LLMs have come a long way in the last few years. From being unable to write coherent sentences to being able to complement humans. Of course with more and more emerging capabilities, we start to wonder, what can or can’t LLMs do. They’re just super sophisticated parrots that just spit out the most probable word without really knowing it right? Well, on one side are people who believe this and claim that LLMs can’t discover or invent new things. While on the other side, people try to push the boundaries of what is possible with LLMs.

sakana.ai falls into the latter category given their line of work. We’ve previously featured their work on Model Merges which the academia/industry was not actively exploring yet the open source community showed it to produce good results. If you remember, they were able to beat all the math and Japanese language models on Japanese and Math tasks with evolutionary model merges. Now they’re back again exploring another side of the LLM story. To be precise, they explore if LLMs can invent/discover better ways to train LLMs (models in general). Sounds very much like the episode from Silicon Valley ig?

The problem they want to tackle is alignment. RLXF(X=Human/AI/…) has been an incredibly powerful technique to align or steer the model towards human values. PPO was/is the gold standard. But the problem is, Reinforcement Learning objectives are hard to train. DPO came along giving tough challenge to PPO. In fact, we covered a recent work comparing the two. There are other algorithms like KTO which try to tackle the alignment loss/objective. But what if we don’t want to manually go about discovering things? What if we let an LLM come up with an objective for the same?

But LLMs are notoriously resource heavy to train/fine tune. So first we need to explore the feasibility of models coming up with new loss functions. The team behind the paper used ResNet-18 training on CIFAR 10 as the case study. The results looked promising. The objectives LLMs proposed got better over generations.

So how does one go about this? They prompt the model asking it to output a loss function taking in the log probs of chosen and rejected samples wrt the current policy and the reference policy and it is expected to output the final scalar corresponding to the loss objective. Given an example of the starting where DPO’s code is provided in the context. Now once it suggests a method, they go ahead, try it out and get the metrics wrt the suggested loss. They take that whole information and try to pass it to the model’s context (they pass each of the previous generations’ codes) and ask it to generate a new function again. The thought in the output makes the LLM think before it starts to write code and hence has better chances of producing correct and coherent code. Something like Chain of Thought prompting.

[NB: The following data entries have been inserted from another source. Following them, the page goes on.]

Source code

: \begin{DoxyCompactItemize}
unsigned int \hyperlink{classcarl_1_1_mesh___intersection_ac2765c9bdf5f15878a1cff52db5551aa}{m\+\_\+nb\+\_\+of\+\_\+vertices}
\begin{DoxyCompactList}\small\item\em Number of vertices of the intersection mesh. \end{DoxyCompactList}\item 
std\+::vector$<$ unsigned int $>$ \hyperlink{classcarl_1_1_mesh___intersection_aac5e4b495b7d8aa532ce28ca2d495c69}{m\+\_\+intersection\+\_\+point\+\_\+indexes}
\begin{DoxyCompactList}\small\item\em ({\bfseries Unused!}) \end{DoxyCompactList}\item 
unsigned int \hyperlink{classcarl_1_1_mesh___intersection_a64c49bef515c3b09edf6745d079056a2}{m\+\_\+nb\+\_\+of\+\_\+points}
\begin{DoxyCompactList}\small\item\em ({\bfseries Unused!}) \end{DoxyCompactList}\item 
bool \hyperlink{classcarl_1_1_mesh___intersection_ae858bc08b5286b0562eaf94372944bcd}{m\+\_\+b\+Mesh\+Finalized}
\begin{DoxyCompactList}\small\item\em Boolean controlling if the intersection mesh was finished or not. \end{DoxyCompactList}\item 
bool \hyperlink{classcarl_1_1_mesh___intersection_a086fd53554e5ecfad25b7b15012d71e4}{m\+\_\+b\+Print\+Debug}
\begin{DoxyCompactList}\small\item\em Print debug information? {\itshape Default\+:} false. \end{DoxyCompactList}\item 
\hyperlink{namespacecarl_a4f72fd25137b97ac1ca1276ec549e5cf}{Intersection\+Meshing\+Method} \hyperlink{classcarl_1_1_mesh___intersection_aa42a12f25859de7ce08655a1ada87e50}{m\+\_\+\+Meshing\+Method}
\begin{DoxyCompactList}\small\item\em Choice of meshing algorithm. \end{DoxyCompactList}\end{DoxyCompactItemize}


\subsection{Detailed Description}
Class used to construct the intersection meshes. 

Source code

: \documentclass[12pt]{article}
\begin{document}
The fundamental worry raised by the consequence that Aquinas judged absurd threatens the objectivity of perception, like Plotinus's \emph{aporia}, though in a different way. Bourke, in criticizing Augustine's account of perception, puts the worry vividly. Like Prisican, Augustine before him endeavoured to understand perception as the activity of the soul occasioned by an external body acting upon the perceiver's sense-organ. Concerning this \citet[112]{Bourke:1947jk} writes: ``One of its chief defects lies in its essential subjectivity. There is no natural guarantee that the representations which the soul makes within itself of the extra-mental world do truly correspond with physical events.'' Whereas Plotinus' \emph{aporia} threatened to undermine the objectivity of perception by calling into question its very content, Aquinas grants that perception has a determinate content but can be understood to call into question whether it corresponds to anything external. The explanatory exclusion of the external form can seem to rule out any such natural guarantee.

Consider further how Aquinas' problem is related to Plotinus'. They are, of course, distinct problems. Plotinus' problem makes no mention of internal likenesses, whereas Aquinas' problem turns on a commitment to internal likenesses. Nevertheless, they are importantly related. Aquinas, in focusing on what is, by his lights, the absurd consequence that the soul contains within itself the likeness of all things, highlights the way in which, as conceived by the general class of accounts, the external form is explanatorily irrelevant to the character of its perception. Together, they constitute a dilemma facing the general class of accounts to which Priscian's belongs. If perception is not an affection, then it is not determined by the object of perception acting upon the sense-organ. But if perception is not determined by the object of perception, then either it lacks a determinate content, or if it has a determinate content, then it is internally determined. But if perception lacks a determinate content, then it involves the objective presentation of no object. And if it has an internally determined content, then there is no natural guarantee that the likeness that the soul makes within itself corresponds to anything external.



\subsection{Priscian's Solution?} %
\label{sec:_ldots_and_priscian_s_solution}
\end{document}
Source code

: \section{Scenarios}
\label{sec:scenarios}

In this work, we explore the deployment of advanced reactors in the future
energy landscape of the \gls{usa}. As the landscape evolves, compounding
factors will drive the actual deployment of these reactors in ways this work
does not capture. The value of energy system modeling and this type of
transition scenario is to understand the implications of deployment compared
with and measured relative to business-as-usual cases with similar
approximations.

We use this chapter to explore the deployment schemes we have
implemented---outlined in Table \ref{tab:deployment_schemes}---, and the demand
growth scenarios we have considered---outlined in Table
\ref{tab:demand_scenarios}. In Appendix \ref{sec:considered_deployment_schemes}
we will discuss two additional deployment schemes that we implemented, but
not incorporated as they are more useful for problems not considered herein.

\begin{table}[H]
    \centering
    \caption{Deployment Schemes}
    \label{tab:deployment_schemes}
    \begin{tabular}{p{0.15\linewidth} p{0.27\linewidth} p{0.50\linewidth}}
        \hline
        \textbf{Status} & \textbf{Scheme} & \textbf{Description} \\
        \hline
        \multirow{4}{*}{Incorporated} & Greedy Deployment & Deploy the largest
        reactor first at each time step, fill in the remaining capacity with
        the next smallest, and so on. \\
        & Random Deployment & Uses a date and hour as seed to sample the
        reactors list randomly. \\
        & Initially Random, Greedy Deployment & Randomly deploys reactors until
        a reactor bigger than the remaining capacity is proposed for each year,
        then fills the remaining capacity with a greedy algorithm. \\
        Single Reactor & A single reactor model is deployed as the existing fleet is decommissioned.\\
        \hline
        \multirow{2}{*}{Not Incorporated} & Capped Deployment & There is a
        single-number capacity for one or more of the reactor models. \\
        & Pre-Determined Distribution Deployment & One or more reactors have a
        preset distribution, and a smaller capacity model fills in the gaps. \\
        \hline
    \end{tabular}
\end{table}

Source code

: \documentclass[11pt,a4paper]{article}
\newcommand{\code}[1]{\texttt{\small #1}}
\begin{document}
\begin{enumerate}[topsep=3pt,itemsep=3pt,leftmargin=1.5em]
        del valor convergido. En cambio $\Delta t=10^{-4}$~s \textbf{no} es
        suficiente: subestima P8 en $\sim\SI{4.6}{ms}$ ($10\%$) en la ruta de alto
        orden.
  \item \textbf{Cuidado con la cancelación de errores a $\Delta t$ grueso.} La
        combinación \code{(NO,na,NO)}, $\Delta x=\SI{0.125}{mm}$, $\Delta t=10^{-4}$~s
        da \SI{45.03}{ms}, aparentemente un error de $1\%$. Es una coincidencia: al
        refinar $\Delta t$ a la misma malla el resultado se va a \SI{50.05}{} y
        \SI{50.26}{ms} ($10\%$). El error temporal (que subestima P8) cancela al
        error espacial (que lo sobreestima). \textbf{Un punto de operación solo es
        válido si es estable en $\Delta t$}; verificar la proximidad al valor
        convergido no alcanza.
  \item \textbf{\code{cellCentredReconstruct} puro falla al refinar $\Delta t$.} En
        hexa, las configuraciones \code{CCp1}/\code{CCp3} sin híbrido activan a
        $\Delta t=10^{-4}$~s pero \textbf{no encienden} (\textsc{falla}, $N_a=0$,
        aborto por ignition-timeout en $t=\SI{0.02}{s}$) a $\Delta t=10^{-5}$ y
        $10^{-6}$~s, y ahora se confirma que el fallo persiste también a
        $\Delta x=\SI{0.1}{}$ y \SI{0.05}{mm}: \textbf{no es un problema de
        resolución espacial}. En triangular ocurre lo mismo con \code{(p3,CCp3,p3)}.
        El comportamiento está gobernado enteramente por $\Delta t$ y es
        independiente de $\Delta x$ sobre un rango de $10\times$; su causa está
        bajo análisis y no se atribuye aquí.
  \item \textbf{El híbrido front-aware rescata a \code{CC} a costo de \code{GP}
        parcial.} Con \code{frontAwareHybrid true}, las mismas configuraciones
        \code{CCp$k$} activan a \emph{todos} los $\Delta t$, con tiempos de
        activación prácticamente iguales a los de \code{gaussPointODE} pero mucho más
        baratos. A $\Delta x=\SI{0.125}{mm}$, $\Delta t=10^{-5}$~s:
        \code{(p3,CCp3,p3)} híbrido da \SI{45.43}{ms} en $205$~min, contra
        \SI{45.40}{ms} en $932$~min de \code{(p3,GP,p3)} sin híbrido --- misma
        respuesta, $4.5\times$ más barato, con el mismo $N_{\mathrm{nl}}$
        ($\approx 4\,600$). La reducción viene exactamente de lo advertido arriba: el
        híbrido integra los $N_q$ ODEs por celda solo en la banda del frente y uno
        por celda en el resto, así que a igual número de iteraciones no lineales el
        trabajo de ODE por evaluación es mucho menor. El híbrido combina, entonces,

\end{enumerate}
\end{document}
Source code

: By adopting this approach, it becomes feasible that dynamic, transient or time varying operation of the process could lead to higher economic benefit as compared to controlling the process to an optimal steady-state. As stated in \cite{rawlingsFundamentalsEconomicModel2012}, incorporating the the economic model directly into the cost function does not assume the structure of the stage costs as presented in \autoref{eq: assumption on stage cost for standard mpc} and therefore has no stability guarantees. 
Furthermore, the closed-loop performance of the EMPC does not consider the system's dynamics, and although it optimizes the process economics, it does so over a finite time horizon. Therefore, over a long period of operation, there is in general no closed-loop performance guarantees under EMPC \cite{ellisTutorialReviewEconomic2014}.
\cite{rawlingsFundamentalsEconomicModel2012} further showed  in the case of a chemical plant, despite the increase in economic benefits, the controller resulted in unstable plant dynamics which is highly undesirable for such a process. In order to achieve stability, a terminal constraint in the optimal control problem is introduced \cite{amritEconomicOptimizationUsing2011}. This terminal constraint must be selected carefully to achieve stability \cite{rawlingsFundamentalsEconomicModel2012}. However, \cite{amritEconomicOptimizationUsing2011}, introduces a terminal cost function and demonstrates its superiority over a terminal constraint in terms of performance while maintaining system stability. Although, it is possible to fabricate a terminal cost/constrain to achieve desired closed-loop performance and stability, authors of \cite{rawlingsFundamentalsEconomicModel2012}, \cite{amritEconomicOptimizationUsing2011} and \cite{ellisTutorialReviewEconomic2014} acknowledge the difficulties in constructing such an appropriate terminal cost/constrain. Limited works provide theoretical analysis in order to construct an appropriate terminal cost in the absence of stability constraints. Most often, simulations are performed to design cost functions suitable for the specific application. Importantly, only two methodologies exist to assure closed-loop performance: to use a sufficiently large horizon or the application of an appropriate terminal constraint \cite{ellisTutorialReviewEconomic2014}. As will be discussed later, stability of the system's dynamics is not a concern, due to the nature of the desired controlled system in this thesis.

They train gemma-7b model on argilla preference dataset. So across generations, the model’s suggested code gets better in terms of MT-Bench scores. They let the model suggest over 100 such objective functions and pick the best 4-5 among those and present their results. Thus suggested loss functions, comfortably outperform the best human designed ones like DPO and KTO.

The objectives below dotted line are LLM Generated

After training on the said data, they also evaluate how the model on other tasks/benchmarks. The results do hold up for Alpaca Eval. Note that LC here stands for Length Corrected. Alpaca Eval asks GPT to rate the outputs of the models. So GPT is known to prefer longer outputs so Alpaca-LC compensates for that. The Log Ratio Modulated Loss LRML objective is dubbed as DiscoPOP (Discovered Preference Optimisation). And it looks something like this…

\(f_{rml}(\beta\rho) = (1 - \sigma(\rho/\tau)) \cdot f_{dpo}(\beta\rho) + \sigma(\rho/\tau) \cdot f_{exp}(\beta\rho) = (1 - \sigma(\rho/\tau)) \cdot \log(1 + \exp(-\beta\rho)) + \sigma(\rho/\tau) \cdot \exp(-\beta\rho)\)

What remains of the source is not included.